I'm going to list some symptoms and if you have any suggestions as to what may have happened, please let me know, it's killing me that I can't say what happened to my little boy.

My fiance and I adopted a beautiful little snowflake hedgie on September 29th of this year; we named him Sir Arthur and he was born on August 16th, 2012. We took him home and after getting used to the new environment after a couple of days, he seemed very normal in both health and mentality. We called him our little inquisitor because he liked to sniff and run around as much as possible. Two nights ago, we noticed after waking him up to play a bit that he was doing this odd heaving/heavy breathing motion, as if he was maybe trying to vomit or something. We had never seen this before but it was the only odd behavior about Arthur; it was 8 pm so we couldn't take him to the vet, and our local animal emergency hospital doesn't have much knowledge in hedgehogs. We decided to give it til morning and check to see how he was doing again. That morning my fiance fed him his half-ration of his favorite food, like he normally does, and usually by the time we come home for lunch he's woken up and devoured it all. That day was different (yesterday), because when we came home he hadn't touched it at all. My fiance woke him up, watched him drink some water, and eat a meal worm (his favorite treat), but then go back to bed, which is unlike him at this time of day - he usually runs on his wheel for awhile. That evening around 6 when he got home from work he noticed Arthur still hadn't touched his food. When I got home I urged him to take him out of the cage and see how he interacted with us. We noticed he was walking higher on his front legs, I assume this may have been to keep his belly from touching the ground in case it was sensitive or sore, and he also had his "genitals" (we think) hanging down low, which we had never seen before..he was running around and exploring, but not nearly as quickly or as far as he normally does during playtime. We got him to drink some water out of a dish, which he seemed to do pretty graciously, but no food other than a meal worm. I knew something was really getting bad but we had no place to take him for immediate help; we were going to wait until this morning to take him to our -hedgie-knowledgeable veterinarian. To our shock and complete devastation, we found him cold and stiff in his cage this morning. His eyes were open, he wasn't curled up asleep as he normally does to get comfy, and he wasn't buried in his favorite washcloth as a blanket like normal. We also noticed some green stool on some of his aspen chips within his igloo. 
I'm absolutely heartbroken and ridden with guilt, that if only I hadn't waited the day before to take him in for help he would still be here, or at least had held him longer last night and comforted him, let him know he wasn't alone and was loved, that he wouldn't have died alone and scared in his cage. I feel completely awful and heartsick - but what I'm needing from anyone on here, who's maybe had something like this happen before or knows about hedgie illnesses, is to please tell me what maybe could have caused this, based on the symptoms I've described. I know it's not possible to know for sure without a necropsy, which I don't think we'll be doing as we plan to give him a proper burial today, but I would at least like to have some idea as to what it sounds like it could have been. Thanks for your efforts.....


----------



## ShutUpAndSmile (Mar 7, 2011)

I'm so sorry for your loss <3 It's so hard to loose our little quilled ones. =( -hugs-

I don't think I can help. But to help someone else answer can you also discribe the cage set up a bit? Did he have a heat source? His temps? What kind of food was he on?
Did you inform the breeder you got him from? It wont help any but I think I'd want to know if I bred. 

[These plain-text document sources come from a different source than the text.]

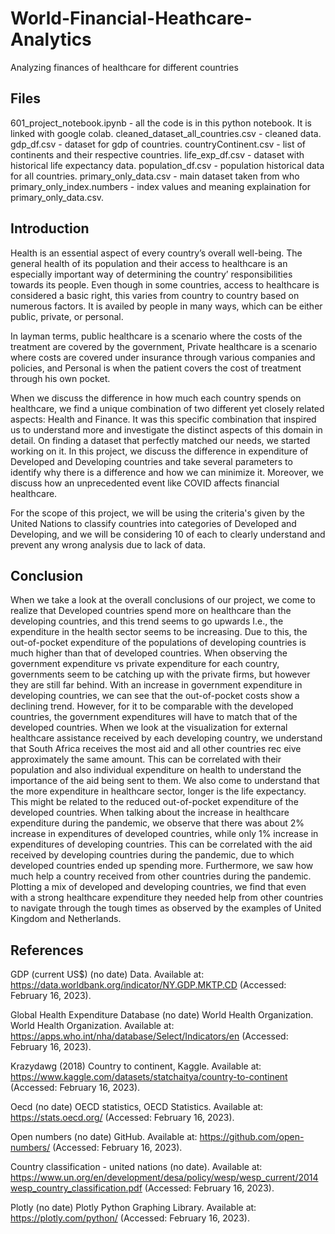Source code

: # World-Financial-Heathcare-Analytics
Analyzing finances of healthcare for different countries

## Files
601_project_notebook.ipynb - all the code is in this python notebook. It is linked with google colab.
cleaned_dataset_all_countries.csv - cleaned data.
gdp_df.csv - dataset for gdp of countries.
countryContinent.csv - list of continents and their respective countries.
life_exp_df.csv - dataset with historical life expectancy data.
population_df.csv - population historical data for all countries.
primary_only_data.csv - main dataset taken from who
primary_only_index.numbers - index values and meaning explaination for primary_only_data.csv.

## Introduction

Health is an essential aspect of every country’s overall well-being. The general health of its population and their access to healthcare is an especially important way of determining the country’ responsibilities towards its people. Even though in some countries, access to healthcare is considered a basic right, this varies from country to country based on numerous factors. It is availed by people in many ways, which can be either public, private, or personal.  

In layman terms, public healthcare is a scenario where the costs of the treatment are covered by the government, Private healthcare is a scenario where costs are covered under insurance through various companies and policies, and Personal is when the patient covers the cost of treatment through his own pocket.  

When we discuss the difference in how much each country spends on healthcare, we find a unique combination of two different yet closely related aspects: Health and Finance. It was this specific combination that inspired us to understand more and investigate the distinct aspects of this domain in detail. On finding a dataset that perfectly matched our needs, we started working on it. In this project, we discuss the difference in expenditure of Developed and Developing countries and take several parameters to identify why there is a difference and how we can minimize it. Moreover, we discuss how an unprecedented event like COVID affects financial healthcare. 

For the scope of this project, we will be using the criteria's given by the United Nations to classify countries into categories of Developed and Developing, and we will be considering 10 of each to clearly understand and prevent any wrong analysis due to lack of data.  

## Conclusion

When we take a look at the overall conclusions of our project, we come to realize that Developed
countries spend more on healthcare than the developing countries, and this trend seems to go upwards
I.e., the expenditure in the health sector seems to be increasing. Due to this, the out-of-pocket
expenditure of the populations of developing countries is much higher than that of developed countries.
When observing the government expenditure vs private expenditure for each country, governments
seem to be catching up with the private firms, but however they are still far behind. With an increase in
government expenditure in developing countries, we can see that the out-of-pocket costs show a
declining trend. However, for it to be comparable with the developed countries, the government
expenditures will have to match that of the developed countries.
When we look at the visualization for external healthcare assistance received by each developing
country, we understand that South Africa receives the most aid and all other countries rec eive
approximately the same amount. This can be correlated with their population and also individual
expenditure on health to understand the importance of the aid being sent to them. We also come to
understand that the more expenditure in healthcare sector, longer is the life expectancy. This might be
related to the reduced out-of-pocket expenditure of the developed countries.
When talking about the increase in healthcare expenditure during the pandemic, we observe that there
was about 2% increase in expenditures of developed countries, while only 1% increase in expenditures
of developing countries. This can be correlated with the aid received by developing countries during
the pandemic, due to which developed countries ended up spending more. Furthermore, we saw how
much help a country received from other countries during the pandemic. Plotting a mix of developed
and developing countries, we find that even with a strong healthcare expenditure they needed help from
other countries to navigate through the tough times as observed by the examples of United Kingdom
and Netherlands.

## References

GDP (current US$) (no date) Data. Available at: https://data.worldbank.org/indicator/NY.GDP.MKTP.CD (Accessed: February 16, 2023).  

Global Health Expenditure Database (no date) World Health Organization. World Health Organization. Available at: https://apps.who.int/nha/database/Select/Indicators/en (Accessed: February 16, 2023).  

Krazydawg (2018) Country to continent, Kaggle. Available at: https://www.kaggle.com/datasets/statchaitya/country-to-continent (Accessed: February 16, 2023).  

Oecd (no date) OECD statistics, OECD Statistics. Available at: https://stats.oecd.org/ (Accessed: February 16, 2023).  

Open numbers (no date) GitHub. Available at: https://github.com/open-numbers/ (Accessed: February 16, 2023). 

Country classification - united nations (no date). Available at: https://www.un.org/en/development/desa/policy/wesp/wesp_current/2014wesp_country_classification.pdf (Accessed: February 16, 2023). 

Plotly (no date) Plotly Python Graphing Library. Available at: https://plotly.com/python/ (Accessed: February 16, 2023). 
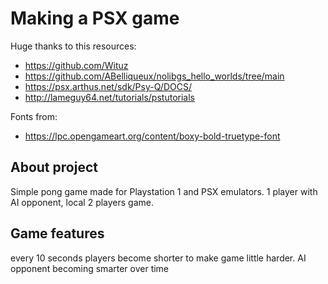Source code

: # Making a PSX game
Huge thanks to this resources:
- https://github.com/Wituz
- https://github.com/ABelliqueux/nolibgs_hello_worlds/tree/main
- https://psx.arthus.net/sdk/Psy-Q/DOCS/
- http://lameguy64.net/tutorials/pstutorials

Fonts from:
- https://lpc.opengameart.org/content/boxy-bold-truetype-font

## About project
Simple pong game made for Playstation 1 and PSX emulators.
1 player with AI opponent, local 2 players game.

## Game features
every 10 seconds players become shorter to make game little harder.
AI opponent becoming smarter over time
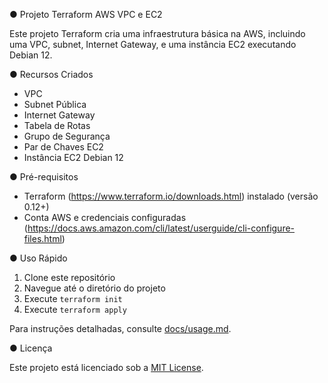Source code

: ● Projeto Terraform AWS VPC e EC2

Este projeto Terraform cria uma infraestrutura básica na AWS, incluindo uma VPC, subnet, Internet Gateway, e uma instância EC2 executando Debian 12.

● Recursos Criados

- VPC
- Subnet Pública
- Internet Gateway
- Tabela de Rotas
- Grupo de Segurança
- Par de Chaves EC2
- Instância EC2 Debian 12

● Pré-requisitos

- Terraform (https://www.terraform.io/downloads.html) instalado (versão 0.12+)
- Conta AWS e credenciais configuradas (https://docs.aws.amazon.com/cli/latest/userguide/cli-configure-files.html)

● Uso Rápido

1. Clone este repositório
2. Navegue até o diretório do projeto
3. Execute `terraform init`
4. Execute `terraform apply`

Para instruções detalhadas, consulte [docs/usage.md](docs/usage.md).

● Licença

Este projeto está licenciado sob a [MIT License](LICENSE).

Hopefully you find some answers. <3


----------



## Nancy (Aug 22, 2008)

I'm sorry for your loss. I'm sure you are devastated. 

I have no idea what might have been wrong but having a necropsy done would still allow you to bury him and it might give some answers. If he is from a breeder, does the breeder have any type of health warranty in which case a necropsy would be needed. The breeder might also want to know what happened and might be willing to pay for part of the necropsy. 

Hugs


----------



## msredhead (Sep 28, 2012)

I am so sorry to hear this!  

I saw that you mentioned heavy breathing - When you found that he had passed, was his mouth open at all? When my Auri's litter died, they all had their mouths open and had labored breathing before they died... The vet had suggested fluid in their lungs, or something related, but I didn't want them to do an autopsy so I let them rest.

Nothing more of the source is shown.